▶ REQUIRED WORK
Copy all entries verbatim and keep any pictures out of the copy.

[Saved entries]
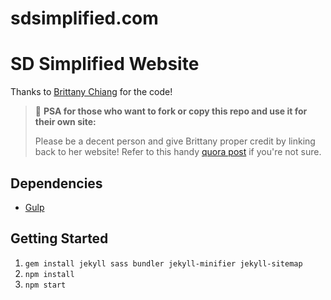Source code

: # sdsimplified.com

# SD Simplified Website

Thanks to [Brittany Chiang](http://github.com/bchiang7) for the code!

> 📢 **PSA for those who want to fork or copy this repo and use it for their own site:**
>
> Please be a decent person and give Brittany proper credit by linking back to her website! Refer to this handy [quora post](https://www.quora.com/Is-it-bad-to-copy-other-peoples-code) if you're not sure.

## Dependencies

- [Gulp](https://gulpjs.com/)

## Getting Started

1.  `gem install jekyll sass bundler jekyll-minifier jekyll-sitemap`
2.  `npm install`
3.  `npm start`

▶ RESPONSE AREA
Source code

: # sdsimplified.com

# SD Simplified Website

Thanks to [Brittany Chiang](http://github.com/bchiang7) for the code!

> 📢 **PSA for those who want to fork or copy this repo and use it for their own site:**
>
> Please be a decent person and give Brittany proper credit by linking back to her website! Refer to this handy [quora post](https://www.quora.com/Is-it-bad-to-copy-other-peoples-code) if you're not sure.

## Dependencies

- [Gulp](https://gulpjs.com/)

## Getting Started

1.  `gem install jekyll sass bundler jekyll-minifier jekyll-sitemap`
2.  `npm install`
3.  `npm start`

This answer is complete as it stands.